- **Exercise objective**:
In your copy of the entries, please include no pictures and return every word exactly.

- **Source data**:
=-=-=

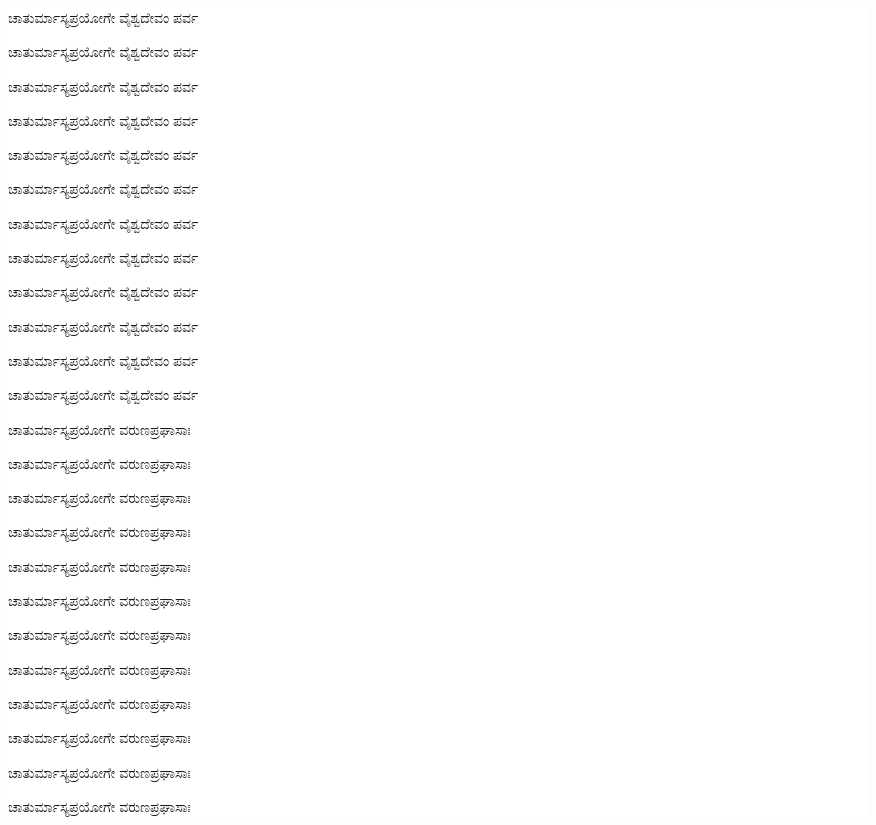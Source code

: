 ಚಾತುರ್ಮಾಸ್ಯಪ್ರಯೋಗೇ ವೈಶ್ವದೇವಂ ಪರ್ವ

ಚಾತುರ್ಮಾಸ್ಯಪ್ರಯೋಗೇ ವೈಶ್ವದೇವಂ ಪರ್ವ

ಚಾತುರ್ಮಾಸ್ಯಪ್ರಯೋಗೇ ವೈಶ್ವದೇವಂ ಪರ್ವ

ಚಾತುರ್ಮಾಸ್ಯಪ್ರಯೋಗೇ ವೈಶ್ವದೇವಂ ಪರ್ವ

ಚಾತುರ್ಮಾಸ್ಯಪ್ರಯೋಗೇ ವೈಶ್ವದೇವಂ ಪರ್ವ

ಚಾತುರ್ಮಾಸ್ಯಪ್ರಯೋಗೇ ವೈಶ್ವದೇವಂ ಪರ್ವ

ಚಾತುರ್ಮಾಸ್ಯಪ್ರಯೋಗೇ ವೈಶ್ವದೇವಂ ಪರ್ವ

ಚಾತುರ್ಮಾಸ್ಯಪ್ರಯೋಗೇ ವೈಶ್ವದೇವಂ ಪರ್ವ

ಚಾತುರ್ಮಾಸ್ಯಪ್ರಯೋಗೇ ವೈಶ್ವದೇವಂ ಪರ್ವ

ಚಾತುರ್ಮಾಸ್ಯಪ್ರಯೋಗೇ ವೈಶ್ವದೇವಂ ಪರ್ವ

ಚಾತುರ್ಮಾಸ್ಯಪ್ರಯೋಗೇ ವೈಶ್ವದೇವಂ ಪರ್ವ

ಚಾತುರ್ಮಾಸ್ಯಪ್ರಯೋಗೇ ವೈಶ್ವದೇವಂ ಪರ್ವ

ಚಾತುರ್ಮಾಸ್ಯಪ್ರಯೋಗೇ ವರುಣಪ್ರಘಾಸಾಃ

ಚಾತುರ್ಮಾಸ್ಯಪ್ರಯೋಗೇ ವರುಣಪ್ರಘಾಸಾಃ

ಚಾತುರ್ಮಾಸ್ಯಪ್ರಯೋಗೇ ವರುಣಪ್ರಘಾಸಾಃ

ಚಾತುರ್ಮಾಸ್ಯಪ್ರಯೋಗೇ ವರುಣಪ್ರಘಾಸಾಃ

ಚಾತುರ್ಮಾಸ್ಯಪ್ರಯೋಗೇ ವರುಣಪ್ರಘಾಸಾಃ

ಚಾತುರ್ಮಾಸ್ಯಪ್ರಯೋಗೇ ವರುಣಪ್ರಘಾಸಾಃ

ಚಾತುರ್ಮಾಸ್ಯಪ್ರಯೋಗೇ ವರುಣಪ್ರಘಾಸಾಃ

ಚಾತುರ್ಮಾಸ್ಯಪ್ರಯೋಗೇ ವರುಣಪ್ರಘಾಸಾಃ

ಚಾತುರ್ಮಾಸ್ಯಪ್ರಯೋಗೇ ವರುಣಪ್ರಘಾಸಾಃ

ಚಾತುರ್ಮಾಸ್ಯಪ್ರಯೋಗೇ ವರುಣಪ್ರಘಾಸಾಃ

ಚಾತುರ್ಮಾಸ್ಯಪ್ರಯೋಗೇ ವರುಣಪ್ರಘಾಸಾಃ

ಚಾತುರ್ಮಾಸ್ಯಪ್ರಯೋಗೇ ವರುಣಪ್ರಘಾಸಾಃ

=-=-=

- **Solution for this task**:
Source code

: ಚಾತುರ್ಮಾಸ್ಯಪ್ರಯೋಗೇ ವೈಶ್ವದೇವಂ ಪರ್ವ

ಚಾತುರ್ಮಾಸ್ಯಪ್ರಯೋಗೇ ವೈಶ್ವದೇವಂ ಪರ್ವ

ಚಾತುರ್ಮಾಸ್ಯಪ್ರಯೋಗೇ ವೈಶ್ವದೇವಂ ಪರ್ವ

ಚಾತುರ್ಮಾಸ್ಯಪ್ರಯೋಗೇ ವೈಶ್ವದೇವಂ ಪರ್ವ

ಚಾತುರ್ಮಾಸ್ಯಪ್ರಯೋಗೇ ವೈಶ್ವದೇವಂ ಪರ್ವ

ಚಾತುರ್ಮಾಸ್ಯಪ್ರಯೋಗೇ ವೈಶ್ವದೇವಂ ಪರ್ವ

ಚಾತುರ್ಮಾಸ್ಯಪ್ರಯೋಗೇ ವೈಶ್ವದೇವಂ ಪರ್ವ

ಚಾತುರ್ಮಾಸ್ಯಪ್ರಯೋಗೇ ವೈಶ್ವದೇವಂ ಪರ್ವ

ಚಾತುರ್ಮಾಸ್ಯಪ್ರಯೋಗೇ ವೈಶ್ವದೇವಂ ಪರ್ವ

ಚಾತುರ್ಮಾಸ್ಯಪ್ರಯೋಗೇ ವೈಶ್ವದೇವಂ ಪರ್ವ

ಚಾತುರ್ಮಾಸ್ಯಪ್ರಯೋಗೇ ವೈಶ್ವದೇವಂ ಪರ್ವ

ಚಾತುರ್ಮಾಸ್ಯಪ್ರಯೋಗೇ ವೈಶ್ವದೇವಂ ಪರ್ವ

ಚಾತುರ್ಮಾಸ್ಯಪ್ರಯೋಗೇ ವರುಣಪ್ರಘಾಸಾಃ

ಚಾತುರ್ಮಾಸ್ಯಪ್ರಯೋಗೇ ವರುಣಪ್ರಘಾಸಾಃ

ಚಾತುರ್ಮಾಸ್ಯಪ್ರಯೋಗೇ ವರುಣಪ್ರಘಾಸಾಃ

ಚಾತುರ್ಮಾಸ್ಯಪ್ರಯೋಗೇ ವರುಣಪ್ರಘಾಸಾಃ

ಚಾತುರ್ಮಾಸ್ಯಪ್ರಯೋಗೇ ವರುಣಪ್ರಘಾಸಾಃ

ಚಾತುರ್ಮಾಸ್ಯಪ್ರಯೋಗೇ ವರುಣಪ್ರಘಾಸಾಃ

ಚಾತುರ್ಮಾಸ್ಯಪ್ರಯೋಗೇ ವರುಣಪ್ರಘಾಸಾಃ

ಚಾತುರ್ಮಾಸ್ಯಪ್ರಯೋಗೇ ವರುಣಪ್ರಘಾಸಾಃ

ಚಾತುರ್ಮಾಸ್ಯಪ್ರಯೋಗೇ ವರುಣಪ್ರಘಾಸಾಃ

ಚಾತುರ್ಮಾಸ್ಯಪ್ರಯೋಗೇ ವರುಣಪ್ರಘಾಸಾಃ

ಚಾತುರ್ಮಾಸ್ಯಪ್ರಯೋಗೇ ವರುಣಪ್ರಘಾಸಾಃ

ಚಾತುರ್ಮಾಸ್ಯಪ್ರಯೋಗೇ ವರುಣಪ್ರಘಾಸಾಃ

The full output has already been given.